▶ EXERCISE PROMPT
In the entries below, every line that contains "enumerate" must be located and copied.

▶ RECORDS TO USE
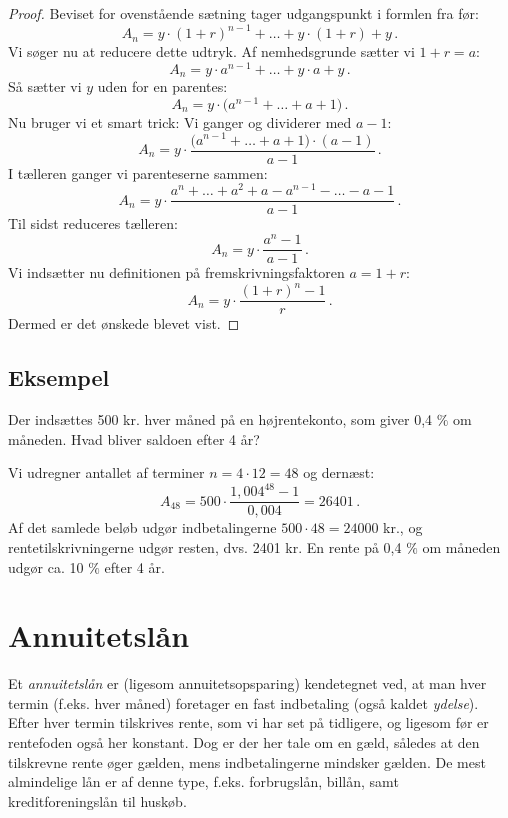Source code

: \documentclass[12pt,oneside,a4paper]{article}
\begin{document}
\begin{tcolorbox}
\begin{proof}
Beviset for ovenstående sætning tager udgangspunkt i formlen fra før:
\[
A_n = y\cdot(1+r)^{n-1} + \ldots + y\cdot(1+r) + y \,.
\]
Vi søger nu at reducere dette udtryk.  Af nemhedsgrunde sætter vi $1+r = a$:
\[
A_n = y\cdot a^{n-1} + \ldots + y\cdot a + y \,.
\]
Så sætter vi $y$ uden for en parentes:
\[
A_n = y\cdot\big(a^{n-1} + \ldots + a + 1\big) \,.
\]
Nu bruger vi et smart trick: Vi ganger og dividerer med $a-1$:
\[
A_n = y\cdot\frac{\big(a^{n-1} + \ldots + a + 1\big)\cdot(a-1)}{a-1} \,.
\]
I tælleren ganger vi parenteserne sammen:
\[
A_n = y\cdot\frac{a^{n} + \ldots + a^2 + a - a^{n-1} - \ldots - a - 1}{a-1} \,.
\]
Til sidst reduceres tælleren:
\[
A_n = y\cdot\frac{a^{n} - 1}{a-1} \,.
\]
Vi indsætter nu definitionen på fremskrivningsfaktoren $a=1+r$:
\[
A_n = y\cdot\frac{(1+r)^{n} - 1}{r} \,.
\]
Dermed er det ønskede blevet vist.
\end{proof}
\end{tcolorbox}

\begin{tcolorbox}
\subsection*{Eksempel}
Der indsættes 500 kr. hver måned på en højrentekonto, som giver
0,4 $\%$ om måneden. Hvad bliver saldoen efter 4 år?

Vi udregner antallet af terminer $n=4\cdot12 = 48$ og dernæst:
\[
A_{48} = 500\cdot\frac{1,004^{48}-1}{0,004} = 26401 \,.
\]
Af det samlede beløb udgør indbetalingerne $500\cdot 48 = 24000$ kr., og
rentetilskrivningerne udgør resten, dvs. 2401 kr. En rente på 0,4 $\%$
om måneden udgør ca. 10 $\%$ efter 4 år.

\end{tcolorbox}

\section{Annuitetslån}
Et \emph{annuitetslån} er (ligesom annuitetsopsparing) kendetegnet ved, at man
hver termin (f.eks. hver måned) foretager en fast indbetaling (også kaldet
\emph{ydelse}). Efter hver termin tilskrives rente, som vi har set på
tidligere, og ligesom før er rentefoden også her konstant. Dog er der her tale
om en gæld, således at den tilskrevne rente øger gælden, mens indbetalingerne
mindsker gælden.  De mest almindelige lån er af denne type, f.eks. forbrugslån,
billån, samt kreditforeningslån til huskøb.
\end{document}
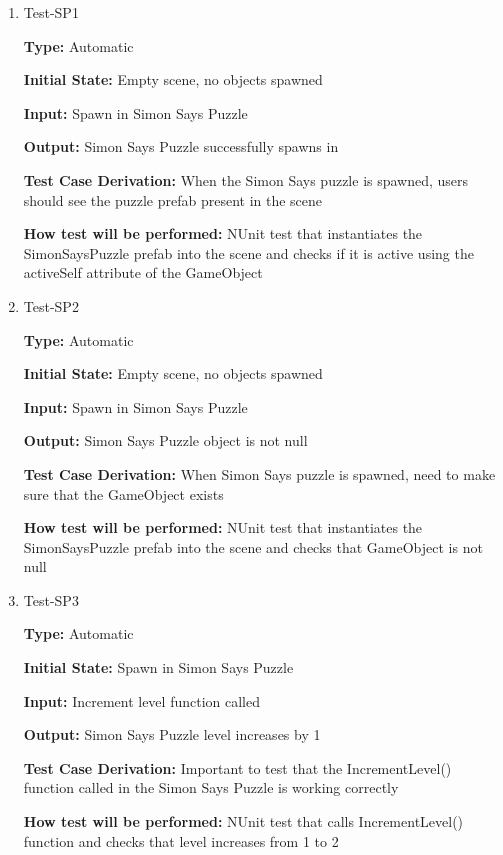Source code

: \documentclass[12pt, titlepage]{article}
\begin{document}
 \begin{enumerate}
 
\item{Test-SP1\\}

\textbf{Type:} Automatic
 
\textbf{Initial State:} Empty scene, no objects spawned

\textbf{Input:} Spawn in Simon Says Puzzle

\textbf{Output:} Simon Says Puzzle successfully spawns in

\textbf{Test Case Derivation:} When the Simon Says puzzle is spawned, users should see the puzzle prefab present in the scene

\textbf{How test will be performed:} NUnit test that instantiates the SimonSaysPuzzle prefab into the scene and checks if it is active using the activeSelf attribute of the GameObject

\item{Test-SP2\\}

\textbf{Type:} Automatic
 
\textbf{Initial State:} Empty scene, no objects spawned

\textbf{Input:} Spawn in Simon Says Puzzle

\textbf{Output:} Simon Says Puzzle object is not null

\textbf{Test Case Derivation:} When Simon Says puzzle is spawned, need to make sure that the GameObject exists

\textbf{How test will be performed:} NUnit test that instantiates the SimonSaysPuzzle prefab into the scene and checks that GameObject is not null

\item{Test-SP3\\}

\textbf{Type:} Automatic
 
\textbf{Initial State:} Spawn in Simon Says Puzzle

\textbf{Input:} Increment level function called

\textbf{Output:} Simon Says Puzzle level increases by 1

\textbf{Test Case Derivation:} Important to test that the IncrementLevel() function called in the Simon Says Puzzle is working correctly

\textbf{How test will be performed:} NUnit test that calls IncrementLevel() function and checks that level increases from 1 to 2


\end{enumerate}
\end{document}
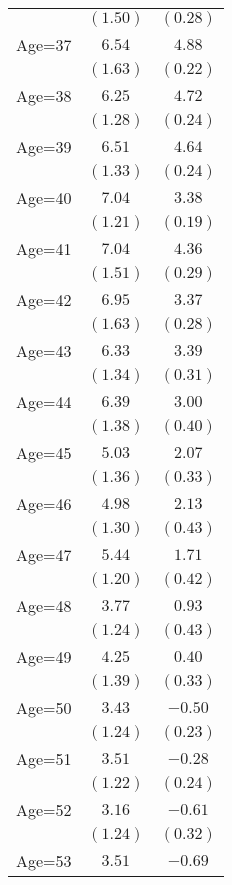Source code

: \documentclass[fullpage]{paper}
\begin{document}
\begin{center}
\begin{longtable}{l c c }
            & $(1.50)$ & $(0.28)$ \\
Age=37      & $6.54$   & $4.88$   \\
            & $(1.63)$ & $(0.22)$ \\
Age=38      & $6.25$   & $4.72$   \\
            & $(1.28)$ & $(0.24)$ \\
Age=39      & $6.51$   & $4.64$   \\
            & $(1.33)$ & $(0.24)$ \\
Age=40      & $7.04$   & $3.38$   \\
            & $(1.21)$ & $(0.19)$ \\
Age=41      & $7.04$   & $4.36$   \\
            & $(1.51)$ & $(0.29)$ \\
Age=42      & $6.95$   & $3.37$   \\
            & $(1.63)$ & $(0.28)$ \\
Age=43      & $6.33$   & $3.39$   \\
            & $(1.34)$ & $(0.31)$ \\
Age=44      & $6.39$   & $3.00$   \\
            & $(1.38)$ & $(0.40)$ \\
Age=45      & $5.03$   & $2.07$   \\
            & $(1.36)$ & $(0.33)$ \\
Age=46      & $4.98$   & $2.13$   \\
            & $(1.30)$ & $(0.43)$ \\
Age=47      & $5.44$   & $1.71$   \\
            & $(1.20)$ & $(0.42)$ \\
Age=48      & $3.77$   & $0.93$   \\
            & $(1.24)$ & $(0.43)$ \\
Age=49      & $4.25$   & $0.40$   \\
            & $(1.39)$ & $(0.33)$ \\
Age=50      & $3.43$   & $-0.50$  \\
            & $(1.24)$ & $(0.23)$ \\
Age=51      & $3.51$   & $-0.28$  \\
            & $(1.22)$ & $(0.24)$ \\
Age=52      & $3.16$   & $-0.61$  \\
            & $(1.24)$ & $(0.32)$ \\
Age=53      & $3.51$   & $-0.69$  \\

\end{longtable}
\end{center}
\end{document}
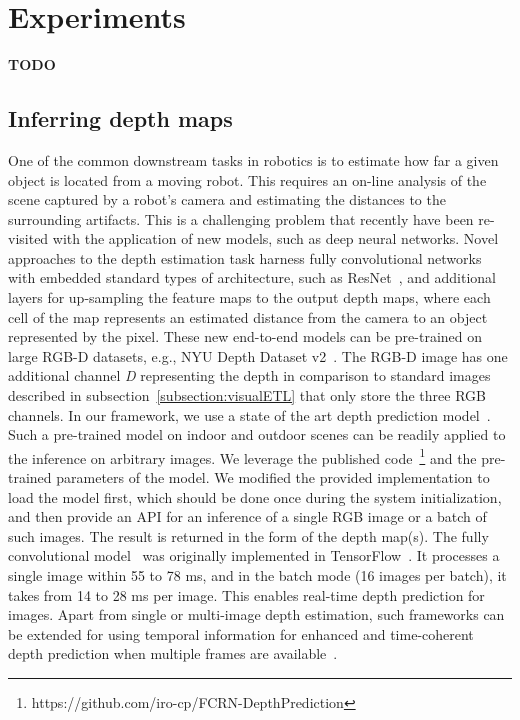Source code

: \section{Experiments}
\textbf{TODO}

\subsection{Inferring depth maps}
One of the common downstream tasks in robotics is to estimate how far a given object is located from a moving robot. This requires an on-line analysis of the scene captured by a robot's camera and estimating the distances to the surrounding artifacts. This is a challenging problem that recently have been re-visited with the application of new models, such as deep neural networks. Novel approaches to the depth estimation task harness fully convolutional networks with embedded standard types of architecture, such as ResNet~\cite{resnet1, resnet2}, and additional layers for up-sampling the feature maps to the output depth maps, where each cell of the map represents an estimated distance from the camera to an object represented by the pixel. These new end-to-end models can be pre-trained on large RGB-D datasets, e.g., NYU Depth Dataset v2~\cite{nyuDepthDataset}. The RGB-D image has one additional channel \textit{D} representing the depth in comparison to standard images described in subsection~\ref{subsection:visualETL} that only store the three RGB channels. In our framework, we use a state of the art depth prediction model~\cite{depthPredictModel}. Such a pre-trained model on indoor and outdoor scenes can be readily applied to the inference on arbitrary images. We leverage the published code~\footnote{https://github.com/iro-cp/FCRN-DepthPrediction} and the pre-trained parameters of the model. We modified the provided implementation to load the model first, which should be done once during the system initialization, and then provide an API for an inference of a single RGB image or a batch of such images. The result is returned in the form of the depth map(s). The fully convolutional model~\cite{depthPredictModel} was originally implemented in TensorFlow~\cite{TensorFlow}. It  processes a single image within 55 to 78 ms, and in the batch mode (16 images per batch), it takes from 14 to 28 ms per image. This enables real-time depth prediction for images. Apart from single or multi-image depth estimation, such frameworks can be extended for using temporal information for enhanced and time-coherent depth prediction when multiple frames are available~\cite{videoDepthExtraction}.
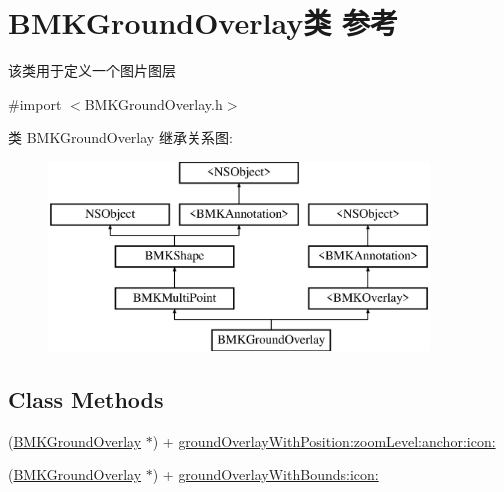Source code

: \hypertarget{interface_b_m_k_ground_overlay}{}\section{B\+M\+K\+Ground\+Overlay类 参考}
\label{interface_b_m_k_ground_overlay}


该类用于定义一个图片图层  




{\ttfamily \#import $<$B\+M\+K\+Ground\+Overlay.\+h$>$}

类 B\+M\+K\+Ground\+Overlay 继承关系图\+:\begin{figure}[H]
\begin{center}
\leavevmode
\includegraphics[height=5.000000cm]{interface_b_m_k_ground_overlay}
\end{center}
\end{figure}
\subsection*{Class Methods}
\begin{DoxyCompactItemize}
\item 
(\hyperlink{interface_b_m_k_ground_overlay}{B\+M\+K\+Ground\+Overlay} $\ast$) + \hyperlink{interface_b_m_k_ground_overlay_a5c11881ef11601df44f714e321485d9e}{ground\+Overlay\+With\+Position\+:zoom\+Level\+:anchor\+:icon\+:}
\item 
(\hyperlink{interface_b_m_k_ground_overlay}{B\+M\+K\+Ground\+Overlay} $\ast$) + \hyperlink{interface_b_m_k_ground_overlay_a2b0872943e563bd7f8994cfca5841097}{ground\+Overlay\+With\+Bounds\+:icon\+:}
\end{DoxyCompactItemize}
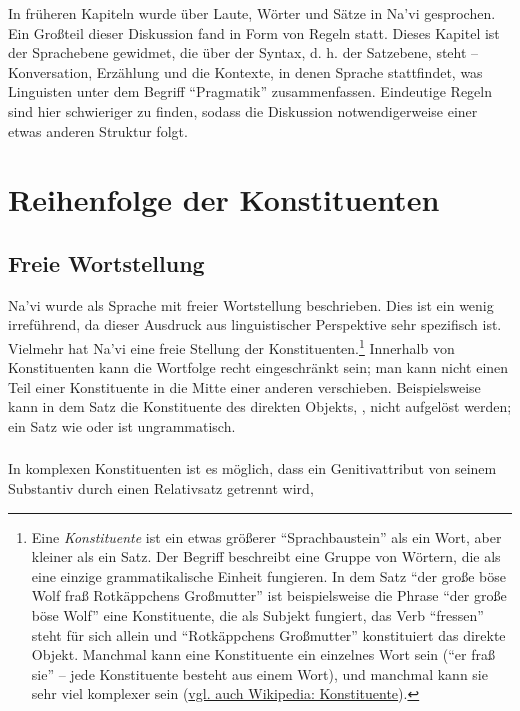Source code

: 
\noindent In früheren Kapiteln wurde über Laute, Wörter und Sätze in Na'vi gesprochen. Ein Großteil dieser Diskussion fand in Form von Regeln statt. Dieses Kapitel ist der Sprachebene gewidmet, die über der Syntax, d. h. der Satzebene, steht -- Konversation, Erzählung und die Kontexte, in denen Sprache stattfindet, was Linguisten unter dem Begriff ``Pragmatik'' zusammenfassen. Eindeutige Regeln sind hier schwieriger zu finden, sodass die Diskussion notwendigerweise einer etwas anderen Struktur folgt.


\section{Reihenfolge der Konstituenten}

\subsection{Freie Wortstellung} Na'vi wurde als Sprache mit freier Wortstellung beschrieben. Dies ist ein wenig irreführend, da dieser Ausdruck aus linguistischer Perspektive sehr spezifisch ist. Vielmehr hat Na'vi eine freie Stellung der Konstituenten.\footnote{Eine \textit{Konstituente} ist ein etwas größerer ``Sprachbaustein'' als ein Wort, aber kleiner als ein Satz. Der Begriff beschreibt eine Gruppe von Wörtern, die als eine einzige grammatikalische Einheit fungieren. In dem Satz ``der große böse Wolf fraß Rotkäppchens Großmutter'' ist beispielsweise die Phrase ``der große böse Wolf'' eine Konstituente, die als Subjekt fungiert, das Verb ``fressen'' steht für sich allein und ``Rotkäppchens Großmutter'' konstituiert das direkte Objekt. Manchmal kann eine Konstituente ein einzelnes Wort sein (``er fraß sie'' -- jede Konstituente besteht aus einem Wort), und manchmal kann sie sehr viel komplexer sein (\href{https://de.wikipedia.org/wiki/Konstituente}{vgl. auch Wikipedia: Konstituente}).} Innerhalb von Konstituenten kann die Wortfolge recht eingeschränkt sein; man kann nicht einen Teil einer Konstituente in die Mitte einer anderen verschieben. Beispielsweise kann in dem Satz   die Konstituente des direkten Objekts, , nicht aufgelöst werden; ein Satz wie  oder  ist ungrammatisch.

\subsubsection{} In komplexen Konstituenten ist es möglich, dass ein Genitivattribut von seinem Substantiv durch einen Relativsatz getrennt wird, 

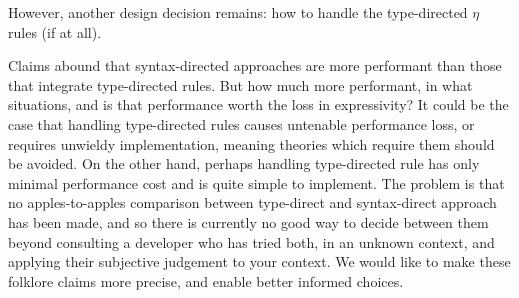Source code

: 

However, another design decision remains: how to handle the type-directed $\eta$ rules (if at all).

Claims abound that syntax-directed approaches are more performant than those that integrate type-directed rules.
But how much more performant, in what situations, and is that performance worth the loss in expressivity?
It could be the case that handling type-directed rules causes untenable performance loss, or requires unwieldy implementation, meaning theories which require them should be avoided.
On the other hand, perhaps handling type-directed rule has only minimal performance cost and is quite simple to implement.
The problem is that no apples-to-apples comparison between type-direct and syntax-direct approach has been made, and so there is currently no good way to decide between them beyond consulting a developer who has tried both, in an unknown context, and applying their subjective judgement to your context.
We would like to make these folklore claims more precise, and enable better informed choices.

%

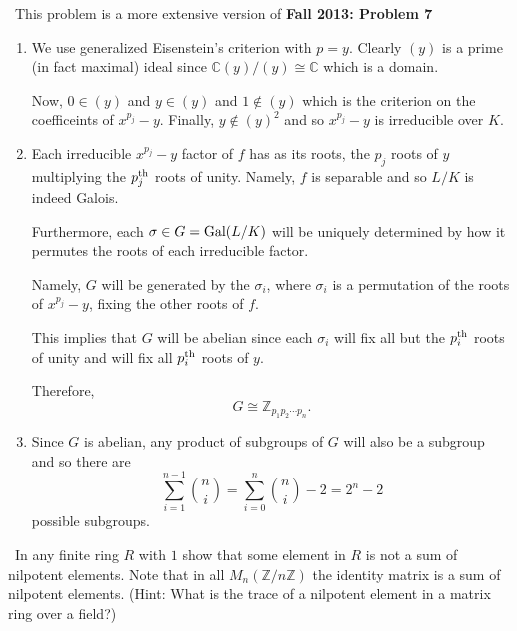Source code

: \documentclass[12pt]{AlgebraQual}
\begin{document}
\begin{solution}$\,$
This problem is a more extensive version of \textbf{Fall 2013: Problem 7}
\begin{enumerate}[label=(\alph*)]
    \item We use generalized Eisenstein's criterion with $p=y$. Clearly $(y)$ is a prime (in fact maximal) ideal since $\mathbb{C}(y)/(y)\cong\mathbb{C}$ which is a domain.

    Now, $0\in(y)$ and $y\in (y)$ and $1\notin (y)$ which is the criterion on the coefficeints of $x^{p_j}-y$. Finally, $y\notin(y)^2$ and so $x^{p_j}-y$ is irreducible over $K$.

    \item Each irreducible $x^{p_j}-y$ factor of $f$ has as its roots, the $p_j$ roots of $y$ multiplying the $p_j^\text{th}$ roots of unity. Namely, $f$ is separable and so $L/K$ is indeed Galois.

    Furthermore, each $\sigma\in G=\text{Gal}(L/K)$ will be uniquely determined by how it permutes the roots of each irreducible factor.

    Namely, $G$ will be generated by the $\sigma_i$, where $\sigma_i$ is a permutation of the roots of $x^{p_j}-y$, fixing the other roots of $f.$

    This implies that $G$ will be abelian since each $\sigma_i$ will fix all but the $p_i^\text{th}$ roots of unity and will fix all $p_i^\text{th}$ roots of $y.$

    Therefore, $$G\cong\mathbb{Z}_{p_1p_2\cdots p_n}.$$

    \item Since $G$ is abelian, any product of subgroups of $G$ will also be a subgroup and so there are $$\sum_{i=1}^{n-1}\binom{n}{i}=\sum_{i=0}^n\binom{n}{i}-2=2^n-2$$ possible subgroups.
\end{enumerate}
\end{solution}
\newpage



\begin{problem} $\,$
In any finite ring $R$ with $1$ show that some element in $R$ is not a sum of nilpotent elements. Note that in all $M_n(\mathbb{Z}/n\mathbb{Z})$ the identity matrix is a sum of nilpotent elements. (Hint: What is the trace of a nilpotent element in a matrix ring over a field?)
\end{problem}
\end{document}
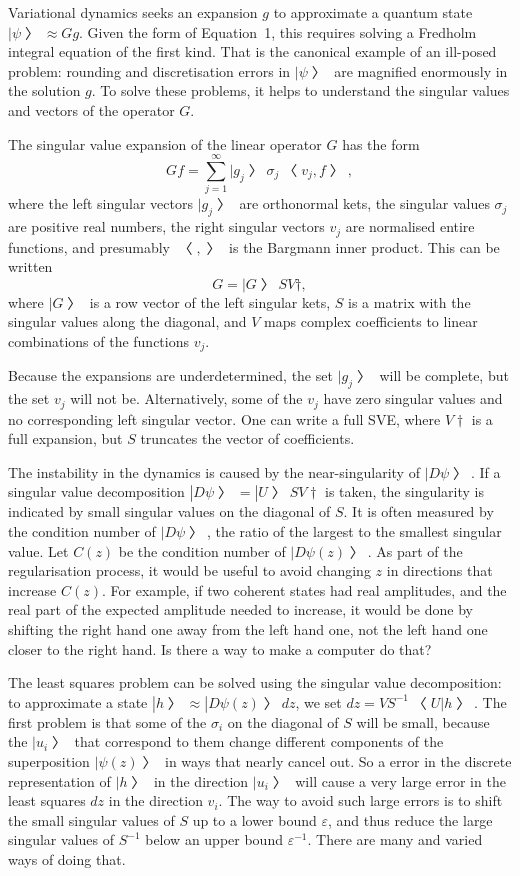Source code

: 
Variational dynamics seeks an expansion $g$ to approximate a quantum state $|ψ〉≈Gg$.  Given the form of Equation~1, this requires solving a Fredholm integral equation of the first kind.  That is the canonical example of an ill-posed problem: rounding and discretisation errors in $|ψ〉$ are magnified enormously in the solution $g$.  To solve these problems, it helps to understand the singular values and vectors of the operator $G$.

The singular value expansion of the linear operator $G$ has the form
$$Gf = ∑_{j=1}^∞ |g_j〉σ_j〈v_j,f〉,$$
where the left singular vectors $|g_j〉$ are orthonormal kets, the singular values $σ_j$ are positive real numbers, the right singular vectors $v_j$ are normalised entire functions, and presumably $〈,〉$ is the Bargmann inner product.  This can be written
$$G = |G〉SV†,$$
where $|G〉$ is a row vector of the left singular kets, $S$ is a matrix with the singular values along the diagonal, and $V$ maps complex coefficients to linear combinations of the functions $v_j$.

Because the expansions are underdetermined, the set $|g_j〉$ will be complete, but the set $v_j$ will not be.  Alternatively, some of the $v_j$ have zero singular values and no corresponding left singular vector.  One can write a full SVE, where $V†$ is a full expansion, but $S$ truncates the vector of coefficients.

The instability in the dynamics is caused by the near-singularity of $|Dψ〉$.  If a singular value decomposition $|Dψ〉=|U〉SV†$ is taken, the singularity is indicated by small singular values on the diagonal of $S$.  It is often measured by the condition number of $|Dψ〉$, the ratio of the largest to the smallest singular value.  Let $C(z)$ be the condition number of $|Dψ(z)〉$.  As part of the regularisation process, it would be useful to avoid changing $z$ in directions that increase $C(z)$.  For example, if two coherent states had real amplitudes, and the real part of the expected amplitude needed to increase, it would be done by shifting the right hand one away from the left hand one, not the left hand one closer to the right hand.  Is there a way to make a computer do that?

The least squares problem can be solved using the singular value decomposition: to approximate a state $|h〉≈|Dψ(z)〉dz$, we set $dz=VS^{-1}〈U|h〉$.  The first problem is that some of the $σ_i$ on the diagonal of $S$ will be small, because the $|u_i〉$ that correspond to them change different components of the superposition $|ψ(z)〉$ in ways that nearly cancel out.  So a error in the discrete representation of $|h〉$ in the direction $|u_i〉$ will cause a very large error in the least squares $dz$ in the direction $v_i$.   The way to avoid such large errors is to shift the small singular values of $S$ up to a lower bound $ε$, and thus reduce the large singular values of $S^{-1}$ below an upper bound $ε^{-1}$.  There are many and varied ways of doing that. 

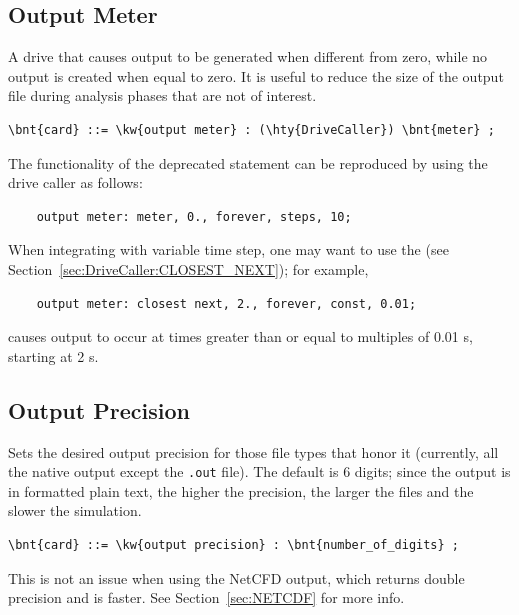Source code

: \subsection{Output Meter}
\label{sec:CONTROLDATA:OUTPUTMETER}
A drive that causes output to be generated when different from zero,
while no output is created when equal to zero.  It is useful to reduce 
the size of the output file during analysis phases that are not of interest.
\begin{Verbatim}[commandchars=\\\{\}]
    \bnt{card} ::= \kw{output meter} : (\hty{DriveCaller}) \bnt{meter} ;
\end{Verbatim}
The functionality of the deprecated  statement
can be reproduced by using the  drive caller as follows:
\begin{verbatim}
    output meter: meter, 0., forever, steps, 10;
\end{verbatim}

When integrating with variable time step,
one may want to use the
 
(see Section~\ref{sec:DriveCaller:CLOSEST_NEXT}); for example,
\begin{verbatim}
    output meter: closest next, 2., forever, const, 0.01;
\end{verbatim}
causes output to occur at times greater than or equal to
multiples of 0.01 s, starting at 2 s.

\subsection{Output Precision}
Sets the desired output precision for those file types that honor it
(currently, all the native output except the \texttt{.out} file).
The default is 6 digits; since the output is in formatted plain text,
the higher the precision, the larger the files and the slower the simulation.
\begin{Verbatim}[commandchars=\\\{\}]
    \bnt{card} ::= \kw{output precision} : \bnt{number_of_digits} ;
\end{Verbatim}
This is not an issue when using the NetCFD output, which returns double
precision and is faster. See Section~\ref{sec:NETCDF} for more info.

▶ ANSWER BOX
 \begin{enumerate}
\end{enumerate}
\begin{enumerate}[label=(\alph*)]
\end{enumerate}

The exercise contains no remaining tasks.